IAN KERR: It may be a powerful and effective form of civil disobedience, but there are some risks in achieving inverse surveillance. In doing so, one runs the risk of breach privacy norms or failing to comply with fair information practices. Steve Mann and I will start looking at the question in a collaboration that begins in 2005.
ANON: How do automation technologies that protect digital copyright affect the right to privacy in Canada? What is the difference between a technical protection measure (TPM) and digital rights management (DRM) systems?
IAN KERR: We are not sure yet because there are no full fledged digital rights management systems currently in mainstream operation. The real question is whether those who build them will do so in a manner that complies with fair information practices. It may depend on who is building them and under what jurisdiction.

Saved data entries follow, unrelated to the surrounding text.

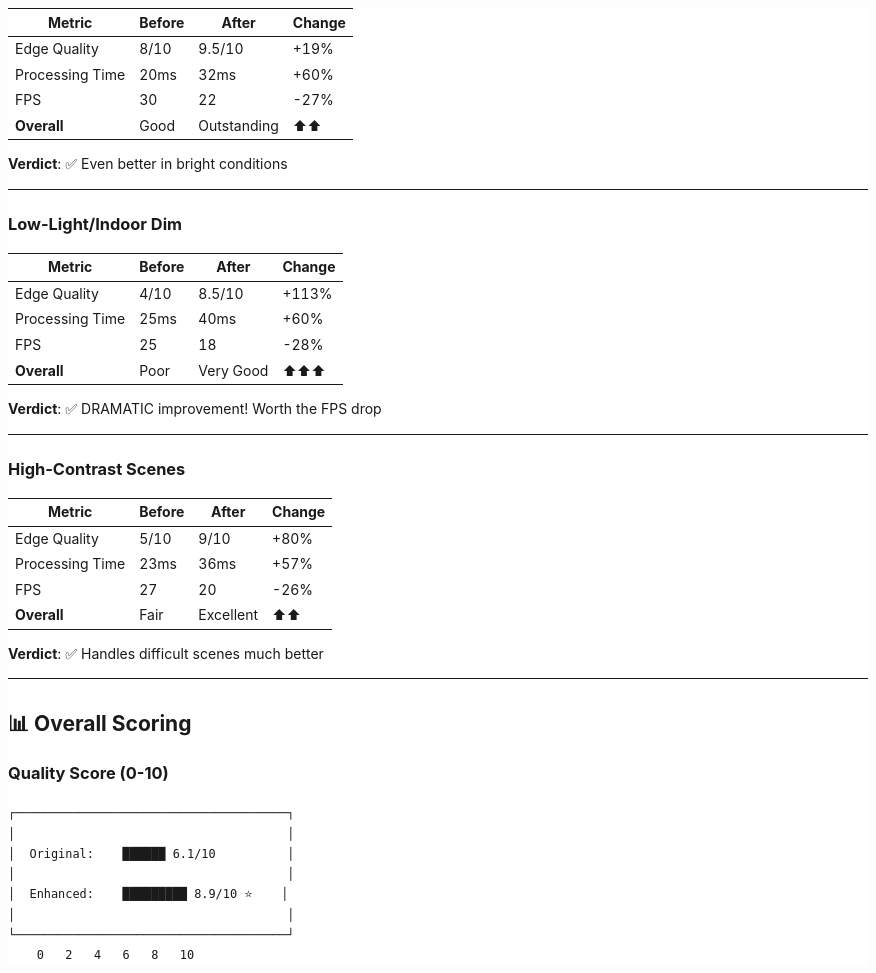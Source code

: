 | Metric | Before | After | Change |
|--------|--------|-------|--------|
| Edge Quality | 8/10 | 9.5/10 | +19% |
| Processing Time | 20ms | 32ms | +60% |
| FPS | 30 | 22 | -27% |
| **Overall** | Good | Outstanding | ⬆️⬆️ |

**Verdict**: ✅ Even better in bright conditions

---

### Low-Light/Indoor Dim

| Metric | Before | After | Change |
|--------|--------|-------|--------|
| Edge Quality | 4/10 | 8.5/10 | +113% |
| Processing Time | 25ms | 40ms | +60% |
| FPS | 25 | 18 | -28% |
| **Overall** | Poor | Very Good | ⬆️⬆️⬆️ |

**Verdict**: ✅ DRAMATIC improvement! Worth the FPS drop

---

### High-Contrast Scenes

| Metric | Before | After | Change |
|--------|--------|-------|--------|
| Edge Quality | 5/10 | 9/10 | +80% |
| Processing Time | 23ms | 36ms | +57% |
| FPS | 27 | 20 | -26% |
| **Overall** | Fair | Excellent | ⬆️⬆️ |

**Verdict**: ✅ Handles difficult scenes much better

---

## 📊 Overall Scoring

### Quality Score (0-10)

```
┌──────────────────────────────────────┐
│                                      │
│  Original:    ██████ 6.1/10          │
│                                      │
│  Enhanced:    █████████ 8.9/10 ⭐    │
│                                      │
└──────────────────────────────────────┘
    0   2   4   6   8   10
```
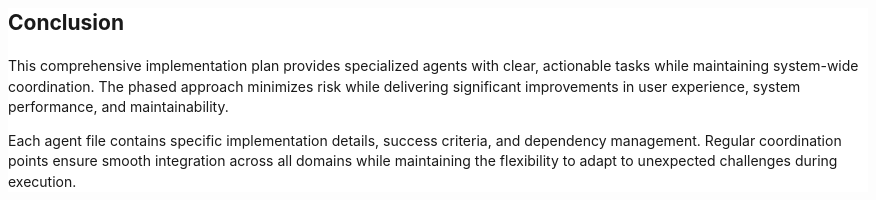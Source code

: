 ## Conclusion

This comprehensive implementation plan provides specialized agents with clear, actionable tasks while maintaining system-wide coordination. The phased approach minimizes risk while delivering significant improvements in user experience, system performance, and maintainability.

Each agent file contains specific implementation details, success criteria, and dependency management. Regular coordination points ensure smooth integration across all domains while maintaining the flexibility to adapt to unexpected challenges during execution.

A technical protection measure (TPM) is a technology that operates as a virtual fence in order to protect copyrights by restricting access to or by controlling the use of a work subject to copyright. A DRM is a more elaborate system using TPMs and other technologies to manage the unbundling of copyright for owners and users. A DRM contains a database, which contains information about who holds rights and what rights are held by whom. It also contains information about which users have paid for what. DRMs use surveillance technologies to track and collect information about its users. By doing so, this technology enables people to license certain uses of the material in ways that they otherwise might not. It allows for creative modes of content delivery, but they come with a price. The only way that a DRM system can work is through routine monitoring. Depending on its design, subscribers might not know that information about their habits and uses is being tracked, nor do they know who is using that information or what happens to it. The question up for grabs is whether mainstream DRM systems will be built to comply with privacy and fair information practices. We hope to convince industry partners like Bell Canada and IBM, and others working in and around this space, to influence the development of technologies that are privacy enhancing. There is nothing about the nature of these technologies that makes them unfriendly to privacy. Usually it comes down to who is building them and the ability of other power brokers to affect how these architectures will be constructed.